A gas-tight oil pipe connection structure Technical Field

[0001] This invention relates to the field of oil pipe connection technology, and in particular to an airtight oil pipe connection structure. Background Technology

[0002] Oil tubing is a type of oil-specific pipe used extensively in oil and gas field development. It is used to withstand the pressure generated during the development process. With the development of deep wells, ultra-deep wells, and high-pressure gas wells, the load on the tubing string has increased significantly. At the same time, the high-temperature environment reduces the load-bearing capacity of the tubing. The connection performance of the tubing joint is the most critical factor to ensure the safety of the tubing.

[0003] A search revealed that Chinese patent CN201288903Y discloses a threaded connection joint for oil casing with a negative bearing face angle. It includes a coupling and a sleeve threaded to both ends of the coupling. In this structure, the coupling and the sleeve are connected by threads. During the connection, the alignment of the threads is very important. If the alignment is not accurate, it will cause the threads to deviate or even misalign, resulting in sealing failure after use. This reduces the stability of the connection, increases the risk of connection failure and subsequent leakage, and is not conducive to the connection and use of gas-tight oil pipes. Summary of the Invention

[0004] To address the shortcomings of existing technologies, this invention provides an airtight oil pipe connection structure. Through precise thread alignment, it improves connection accuracy, enhances connection stability and reliability, reduces damage to the threads at the connection point, minimizes the risk of loosening or leakage due to thread misalignment, improves connection performance, achieves reliable connection, and reduces safety risks caused by loosening or oil leakage.

[0005] To solve the above technical problems, the present invention provides the following technical solution: an airtight oil pipe connection structure, including a coupling and an oil pipe body suitable for connection to the axial end of the coupling, wherein the axial end of the coupling is provided with a tapered thread groove, and the outer peripheral wall of the axial end of the oil pipe body is provided with a tapered external thread, wherein the tapered external thread of the oil pipe body is threadedly connected to the tapered thread groove of the corresponding axial end of the coupling.

[0006] It also includes a connecting device, which comprises two jaws driven to move toward each other to clamp a coupling or move away from each other to loosen the coupling.

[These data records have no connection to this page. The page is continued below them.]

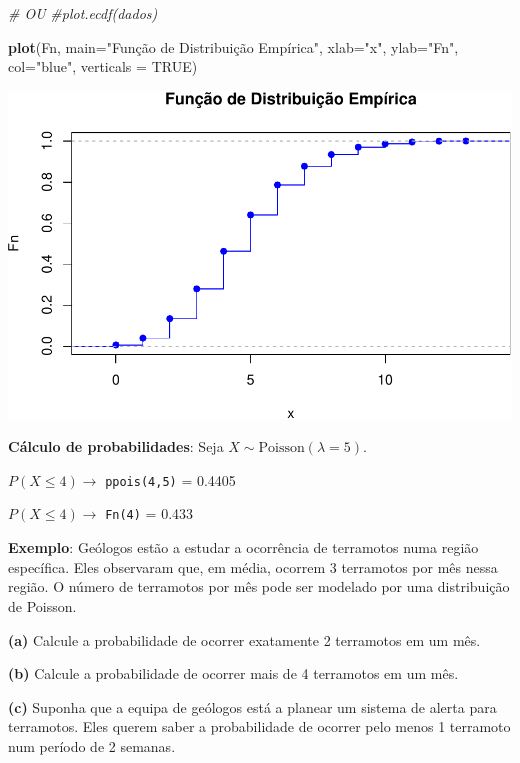 \documentclass[
]{book}
\newenvironment{Shaded}{\begin{snugshade}}{\end{snugshade}}
\newcommand{\AttributeTok}[1]{\textcolor[rgb]{0.13,0.29,0.53}{#1}}
\newcommand{\CommentTok}[1]{\textcolor[rgb]{0.56,0.35,0.01}{\textit{#1}}}
\newcommand{\ConstantTok}[1]{\textcolor[rgb]{0.56,0.35,0.01}{#1}}
\newcommand{\FunctionTok}[1]{\textcolor[rgb]{0.13,0.29,0.53}{\textbf{#1}}}
\newcommand{\NormalTok}[1]{#1}
\newcommand{\StringTok}[1]{\textcolor[rgb]{0.31,0.60,0.02}{#1}}
\begin{document}
\begin{Shaded}
\begin{Highlighting}[]
\CommentTok{\# OU}
\CommentTok{\#plot.ecdf(dados)}

\FunctionTok{plot}\NormalTok{(Fn, }\AttributeTok{main=}\StringTok{"Função de Distribuição Empírica"}\NormalTok{,}
     \AttributeTok{xlab=}\StringTok{"x"}\NormalTok{,}
     \AttributeTok{ylab=}\StringTok{"Fn"}\NormalTok{,}
     \AttributeTok{col=}\StringTok{"blue"}\NormalTok{,}
     \AttributeTok{verticals =} \ConstantTok{TRUE}\NormalTok{)}
\end{Highlighting}
\end{Shaded}

\includegraphics{introR_files/figure-latex/unnamed-chunk-256-2.pdf}

\textbf{Cálculo de probabilidades}: Seja \(X\sim\text{Poisson}(\lambda=5)\).

\(P(X\leq 4) \to\) \texttt{ppois(4,5)} = 0.4405

\(P(X \leq 4) \to\) \texttt{Fn(4)} = 0.433

\textbf{Exemplo}: Geólogos estão a estudar a ocorrência de terramotos numa região específica. Eles observaram que, em média, ocorrem 3 terramotos por mês nessa região. O número de terramotos por mês pode ser modelado por uma distribuição de Poisson.

\textbf{(a)} Calcule a probabilidade de ocorrer exatamente 2 terramotos em um mês.

\textbf{(b)} Calcule a probabilidade de ocorrer mais de 4 terramotos em um mês.

\textbf{(c)} Suponha que a equipa de geólogos está a planear um sistema de alerta para terramotos. Eles querem saber a probabilidade de ocorrer pelo menos 1 terramoto num período de 2 semanas.
\end{document}
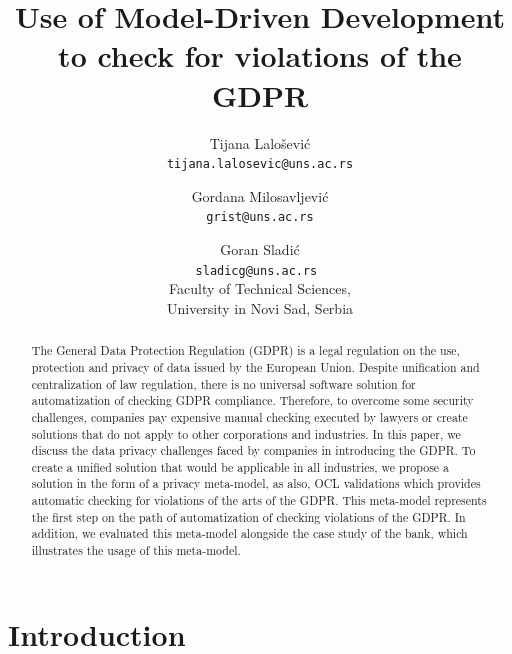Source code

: \documentclass[11pt,english]{article}
\begin{document}
\title{Use of Model-Driven Development to check for violations of the GDPR}
\author{
  Tijana Lalošević\\
  \texttt{tijana.lalosevic@uns.ac.rs}
  \and
  Gordana Milosavljević\\
  \texttt{grist@uns.ac.rs}
  \and
  Goran Sladić\\
  \texttt{sladicg@uns.ac.rs }
  \\Faculty of Technical Sciences,\\ University in Novi Sad, Serbia
}


\date{}
\maketitle


\begin{abstract}
The General Data Protection Regulation (GDPR) is a legal regulation on the use, protection and privacy of data issued by the European Union. Despite unification and centralization of law regulation, there is no universal software solution for automatization of checking GDPR compliance. Therefore, to overcome some security challenges, companies pay expensive manual checking executed by lawyers or create solutions that do not apply to other corporations and industries. In this paper, we discuss the data privacy challenges faced by companies in introducing the GDPR. To create a unified solution that would be applicable in all industries, we propose a solution in the form of a privacy meta-model, as also, OCL validations which provides automatic checking for violations of the arts of the GDPR. This meta-model represents the first step on the path of automatization of checking violations of the GDPR. In addition, we evaluated this meta-model alongside the case study of the bank, which illustrates the usage of this meta-model.
\end{abstract}

\section{Introduction}
\end{document}
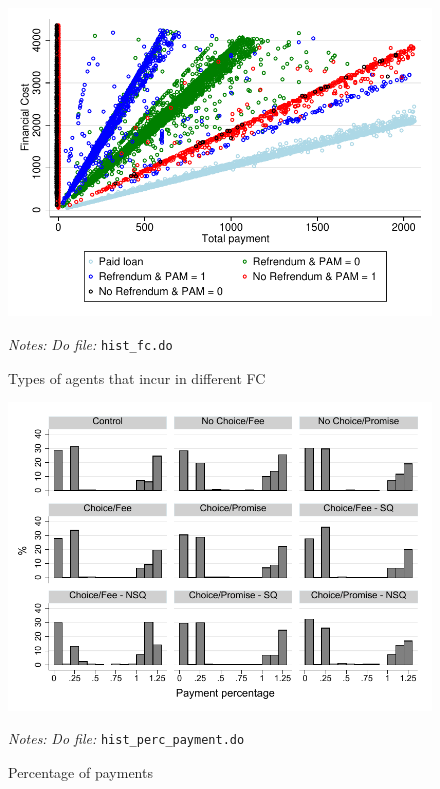 \documentclass[11pt]{article}
\begin{document}
\begin{figure}[H]
        \caption{Types of agents that incur in different FC}
    \label{components_fc}
    \begin{center}
        \centering
        \includegraphics[width=\textwidth]{Figuras/scatter_fc_pay.pdf}
    \end{center}
     \footnotesize \textit{Notes: } 
      \footnotesize{ \textit{Do file: }  \texttt{hist\_fc.do}}
\end{figure}

\begin{figure}[H]
        \caption{Percentage of payments}
    \label{Percentage_payments}
    \begin{center}
        \centering
        \includegraphics[width=\textwidth]{Figuras/hist_perc_payment.pdf}
    \end{center}
     \footnotesize \textit{Notes: } 
      \footnotesize{ \textit{Do file: }  \texttt{hist\_perc\_payment.do}}
\end{figure}
\end{document}
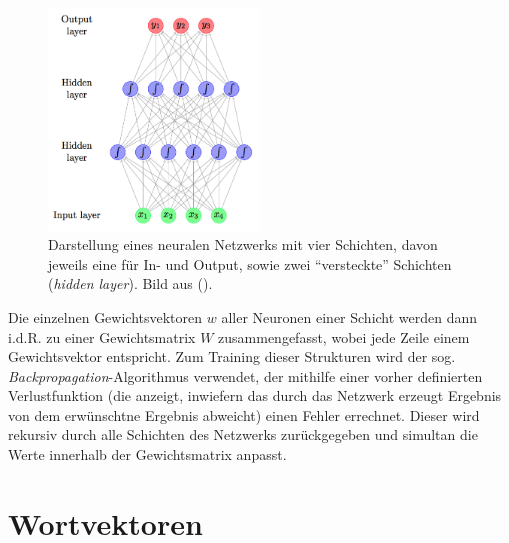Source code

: \begin{figure}[h]
  \centering
  \includegraphics[width=0.5\textwidth]{../img/neuralnet.png}
  \caption[Darstellung eine neuralen Netzwerks]{Darstellung eines neuralen Netzwerks mit vier Schichten, davon jeweils eine
  für In- und Output, sowie zwei ``versteckte'' Schichten (\emph{hidden layer}). Bild aus (\cite{Goldberg15c}).\label{fig:neuralnet}}
\end{figure}

Die einzelnen Gewichtsvektoren $w$ aller Neuronen einer Schicht werden dann i.d.R. zu einer Gewichtsmatrix $W$ zusammengefasst,
wobei jede Zeile einem Gewichtsvektor entspricht. Zum Training dieser Strukturen wird der sog. \emph{Backpropagation}-Algorithmus verwendet, der mithilfe einer vorher definierten Verlustfunktion (die anzeigt, inwiefern das durch das Netzwerk
erzeugt Ergebnis von dem erwünschtne Ergebnis abweicht) einen Fehler errechnet. Dieser wird rekursiv durch alle
Schichten des Netzwerks zurückgegeben und simultan die Werte innerhalb der Gewichtsmatrix anpasst.

\section{Wortvektoren}\label{sec:wordvec}

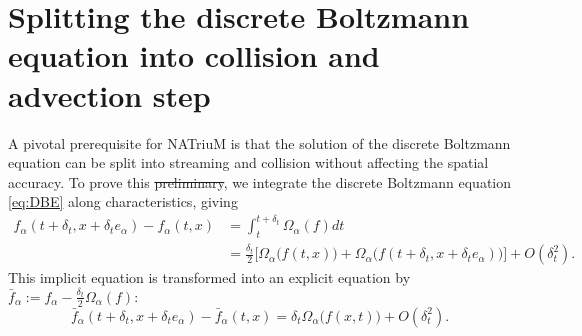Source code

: \documentclass[1p, sort&compress]{elsarticle}
\providecommand{\e}[1]{\ensuremath{\times 10^{#1}}}
\providecommand{\DIFaddtex}[1]{{\protect\color{blue}\uwave{#1}}} %
\providecommand{\DIFdeltex}[1]{{\protect\color{red}\sout{#1}}}                      %
\providecommand{\DIFaddbegin}{} %
\providecommand{\DIFaddend}{} %
\providecommand{\DIFdelbegin}{} %
\providecommand{\DIFdelend}{} %
\providecommand{\DIFadd}[1]{\texorpdfstring{\DIFaddtex{#1}}{#1}} %
\providecommand{\DIFdel}[1]{\texorpdfstring{\DIFdeltex{#1}}{}} %
\newcommand{\DIFscaledelfig}{0.5}
\newlength{\DIFdelgraphicswidth} %
\newlength{\DIFdelgraphicsheight} %
\newcommand{\DIFaddincludegraphics}[2][]{{\color{blue}\fbox{\DIFOincludegraphics[#1]{#2}}}} %
\newcommand{\DIFdelincludegraphics}[2][]{%
\sbox{\DIFdelgraphicsbox}{\DIFOincludegraphics[#1]{#2}}%
\settoboxwidth{\DIFdelgraphicswidth}{\DIFdelgraphicsbox} %
\settoboxtotalheight{\DIFdelgraphicsheight}{\DIFdelgraphicsbox} %
\scalebox{\DIFscaledelfig}{%
\parbox[b]{\DIFdelgraphicswidth}{\usebox{\DIFdelgraphicsbox}\\[-\baselineskip] \rule{\DIFdelgraphicswidth}{0em}}\llap{\resizebox{\DIFdelgraphicswidth}{\DIFdelgraphicsheight}{%
\setlength{\unitlength}{\DIFdelgraphicswidth}%
\begin{picture}(1,1)%
\thicklines\linethickness{2pt} %
{\color[rgb]{1,0,0}\put(0,0){\framebox(1,1){}}}%
{\color[rgb]{1,0,0}\put(0,0){\line( 1,1){1}}}%
{\color[rgb]{1,0,0}\put(0,1){\line(1,-1){1}}}%
\end{picture}%
}\hspace*{3pt}}} %
} %
\DeclareRobustCommand{\DIFaddbegin}{\DIFOaddbegin \let\includegraphics\DIFaddincludegraphics} %
\DeclareRobustCommand{\DIFaddend}{\DIFOaddend \let\includegraphics\DIFOincludegraphics} %
\DeclareRobustCommand{\DIFdelbegin}{\DIFOdelbegin \let\includegraphics\DIFdelincludegraphics} %
\DeclareRobustCommand{\DIFdelend}{\DIFOaddend \let\includegraphics\DIFOincludegraphics} %
\begin{document}


\section{Splitting the discrete Boltzmann equation into collision and advection step}
\label{sec:Appendix}
A pivotal prerequisite for NATriuM is that the solution of the discrete Boltzmann equation can be split into streaming and collision without affecting the spatial accuracy. To prove this \DIFdelbegin \DIFdel{preliminary}\DIFdelend \DIFaddbegin \DIFadd{prerequisite}\DIFaddend , we integrate the discrete Boltzmann equation \eqref{eq:DBE} along characteristics, giving
\begin{align*}
	f_{\alpha} (t+\delta_t, x+\delta_t e_{\alpha}) - f_{\alpha} (t,x)
		&= \int_{t}^{t+\delta_t} \Omega_{\alpha} (f) dt \\
		&= \frac{\delta_t}{2} \big[ \Omega_{\alpha} \big(f(t,x)\big) 
			+ \Omega_{\alpha} \big(f(t+\delta_t, x+\delta_t e_{\alpha}) \big) \big] 
			+ O \left( \delta_{t}^{2} \right).
\end{align*}
This implicit equation is transformed into an explicit equation by
$\bar{f}_{\alpha} := f_{\alpha} - \frac{\delta_t}{2} \Omega_{\alpha}(f):$
\begin{equation}
	\label{eq:transformed}
	\bar{f}_{\alpha} (t+\delta_t, x+\delta_t e_{\alpha}) - \bar{f}_{\alpha} (t,x)
		= \delta_t \Omega_{\alpha} \big( f(x,t) \big) + O \left( \delta_{t}^{2} \right).
\end{equation}
\end{document}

Support blocks are fixed to the outer walls of both jaws, and these two support blocks are a first support block and a second support block, respectively. A first arc-shaped block is fixed to the top surface of the first support block, and brackets are fixed to both ends of the first arc-shaped block. The two brackets are arranged parallel to each other in the axial direction. A centering component is provided on each bracket, and the centering component includes a connecting block that is slidably connected to the corresponding bracket. A slider is fixed to the outer wall of the connecting block and is slidably connected to the bracket. The centering component also includes a clamping component adapted to be actuated to clamp the tubing body. The clamping centerline of the clamping component is coaxial with the clamping centerline of the two jaws. The clamping component includes a U-shaped frame slidably connected to the first support block, and the inner walls of the two connecting blocks are fixedly connected to the outer wall of the U-shaped frame, respectively.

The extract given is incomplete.